▸ Required work
Unless a line falls after the one with "Продифференцируем по $a_i$", retype it exactly from the records below; leave out all pictures.
Start of Working data
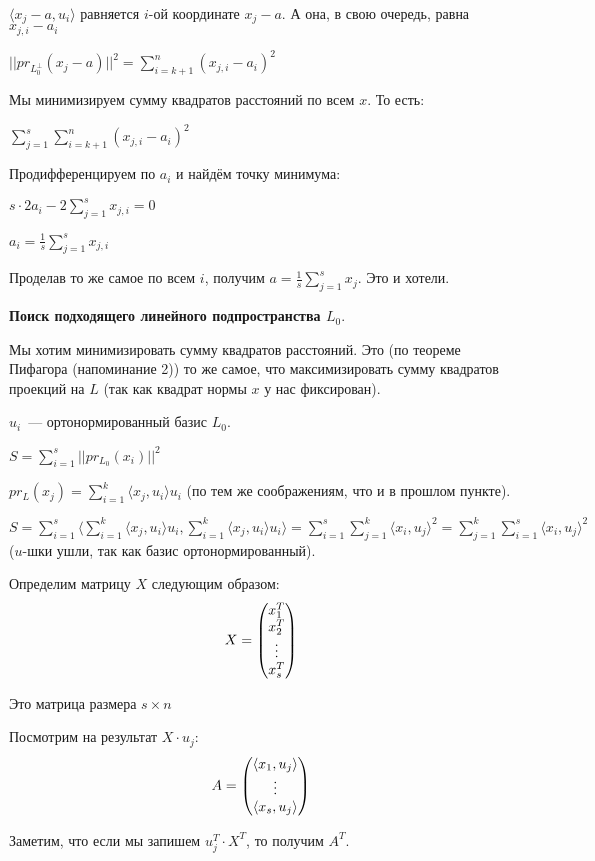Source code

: $\langle x_j - a, u_i\rangle$ равняется $i$-ой координате $x_j - a$. А она, в свою очередь, равна $x_{j, i} - a_i$

$||pr_{L_0^{\perp}}(x_j-a)||^2 = \sum\limits_{i = k + 1}^n (x_{j, i} - a_i)^2$

Мы минимизируем сумму квадратов расстояний по всем $x$. То есть:

$\sum\limits_{j = 1}^s \sum\limits_{i = k + 1}^n (x_{j, i} - a_i)^2$

Продифференцируем по $a_i$ и найдём точку минимума:

$s\cdot 2a_i -2\sum\limits_{j=1}^s x_{j, i} = 0$

$a_i = \frac{1}{s} \sum\limits_{j=1}^s x_{j, i}$

Проделав то же самое по всем $i$, получим $a = \frac{1}{s} \sum\limits_{j=1}^s x_j$. Это и хотели.

{\bf Поиск подходящего линейного подпространства $L_0$}.

Мы хотим минимизировать сумму квадратов расстояний. Это (по теореме Пифагора (напоминание 2)) то же самое, что максимизировать сумму квадратов проекций на $L$ (так как квадрат нормы $x$ у нас фиксирован).

$u_i$~--- ортонормированный базис $L_0$.

$S = \sum\limits_{i = 1}^s ||pr_{L_0}(x_i)||^2$

$pr_L(x_j) = \sum\limits_{i = 1}^k \langle x_j, u_i\rangle u_i$ (по тем же соображениям, что и в прошлом пункте).

$S = \sum\limits_{i = 1}^s\langle\sum\limits_{i = 1}^k \langle x_j, u_i\rangle u_i, \sum\limits_{i = 1}^k \langle x_j, u_i\rangle u_i\rangle = \sum\limits_{i = 1}^s\sum\limits_{j = 1}^k \langle x_i, u_j\rangle^2 = \sum\limits_{j = 1}^k\sum\limits_{i = 1}^s \langle x_i, u_j\rangle^2$ ($u$-шки ушли, так как базис ортонормированный).

Определим матрицу $X$ следующим образом:
$$
X = \begin{pmatrix}
x_1^T\\
x_2^T\\
\vdots\\
x_s^T
\end{pmatrix}
$$

Это матрица размера $s\times n$

Посмотрим на результат $X\cdot u_j$:
$$
A=\begin{pmatrix}
\langle x_1, u_j\rangle\\
\vdots\\
\langle x_s, u_j\rangle
\end{pmatrix} 
$$

Заметим, что если мы запишем $u_j^T\cdot X^T$, то получим $A^T$.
End of Working data
▸ Task response
Source code

: $\langle x_j - a, u_i\rangle$ равняется $i$-ой координате $x_j - a$. А она, в свою очередь, равна $x_{j, i} - a_i$

$||pr_{L_0^{\perp}}(x_j-a)||^2 = \sum\limits_{i = k + 1}^n (x_{j, i} - a_i)^2$

Мы минимизируем сумму квадратов расстояний по всем $x$. То есть:

$\sum\limits_{j = 1}^s \sum\limits_{i = k + 1}^n (x_{j, i} - a_i)^2$

Продифференцируем по $a_i$ и найдём точку минимума:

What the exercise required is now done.